엔터프라이즈 시스템에서 도메인 특화 검색을 위한 하드 네거티브 마이닝

초록

엔터프라이즈 검색 시스템은 의미론적 불일치와 중복된 용어로 인해 정확한 도메인 특화 정보를 검색하는 데 종종 어려움을 겪습니다. 이러한 문제는 지식 관리, 고객 지원, 검색 강화 생성 에이전트와 같은 다운스트림 애플리케이션의 성능을 저하시킬 수 있습니다. 이러한 문제를 해결하기 위해, 우리는 도메인 특화 엔터프라이즈 데이터에 맞춤화된 확장 가능한 하드 네거티브 마이닝 프레임워크를 제안합니다. 우리의 접근 방식은 배포된 재순위 모델을 향상시키기 위해 의미적으로 도전적이지만 문맥상 관련 없는 문서를 동적으로 선택합니다. 우리의 방법은 다양한 임베딩 모델을 통합하고, 차원 축소를 수행하며, 고유한 하드 네거티브를 선택하여 계산 효율성과 의미론적 정밀도를 보장합니다. 클라우드 서비스 도메인의 독점 엔터프라이즈 코퍼스에 대한 평가에서, 최신 베이스라인 및 기타 네거티브 샘플링 기법과 비교하여 MRR@3에서 15%, MRR@10에서 19%의 상당한 개선을 보여줍니다. 또한, 공개된 도메인 특화 데이터셋(FiQA, Climate Fever, TechQA)에 대한 추가 검증을 통해 우리의 방법의 일반화 가능성과 실제 애플리케이션 준비 상태를 확인했습니다.

English

Enterprise search systems often struggle to retrieve accurate, domain-specific information due to semantic mismatches and overlapping terminologies.
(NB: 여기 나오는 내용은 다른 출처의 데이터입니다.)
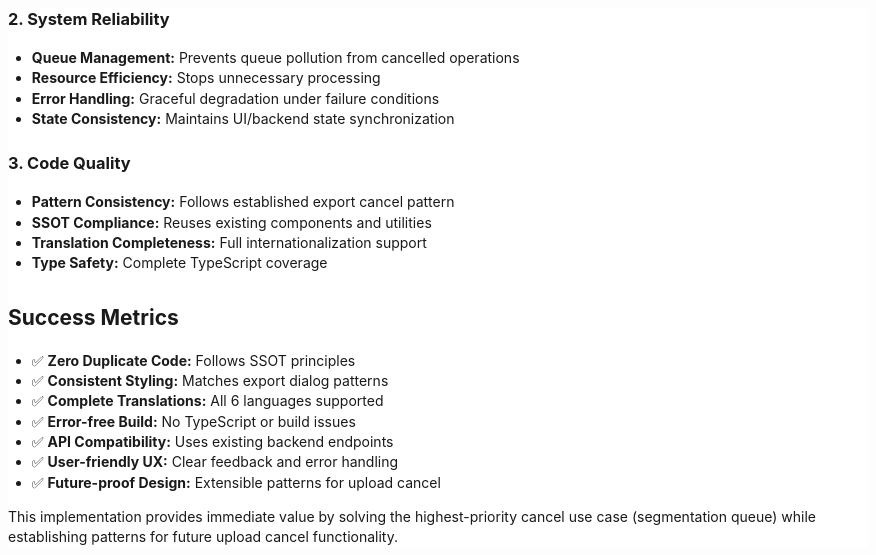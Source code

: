 ### 2. System Reliability

- **Queue Management:** Prevents queue pollution from cancelled operations
- **Resource Efficiency:** Stops unnecessary processing
- **Error Handling:** Graceful degradation under failure conditions
- **State Consistency:** Maintains UI/backend state synchronization

### 3. Code Quality

- **Pattern Consistency:** Follows established export cancel pattern
- **SSOT Compliance:** Reuses existing components and utilities
- **Translation Completeness:** Full internationalization support
- **Type Safety:** Complete TypeScript coverage

## Success Metrics

- ✅ **Zero Duplicate Code:** Follows SSOT principles
- ✅ **Consistent Styling:** Matches export dialog patterns
- ✅ **Complete Translations:** All 6 languages supported
- ✅ **Error-free Build:** No TypeScript or build issues
- ✅ **API Compatibility:** Uses existing backend endpoints
- ✅ **User-friendly UX:** Clear feedback and error handling
- ✅ **Future-proof Design:** Extensible patterns for upload cancel

This implementation provides immediate value by solving the highest-priority cancel use case (segmentation queue) while establishing patterns for future upload cancel functionality.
These issues can degrade the performance of downstream applications such as knowledge management, customer support, and retrieval-augmented generation agents. To address this challenge, we propose a scalable hard-negative mining framework tailored specifically for domain-specific enterprise data. Our approach dynamically selects semantically challenging but contextually irrelevant documents to enhance deployed re-ranking models. Our method integrates diverse embedding models, performs dimensionality reduction, and uniquely selects hard negatives, ensuring computational efficiency and semantic precision. Evaluation on our proprietary enterprise corpus (cloud services domain) demonstrates substantial improvements of 15\% in MRR@3 and 19\% in MRR@10 compared to state-of-the-art baselines and other negative sampling techniques. Further validation on public domain-specific datasets (FiQA, Climate Fever, TechQA) confirms our method's generalizability and readiness for real-world applications.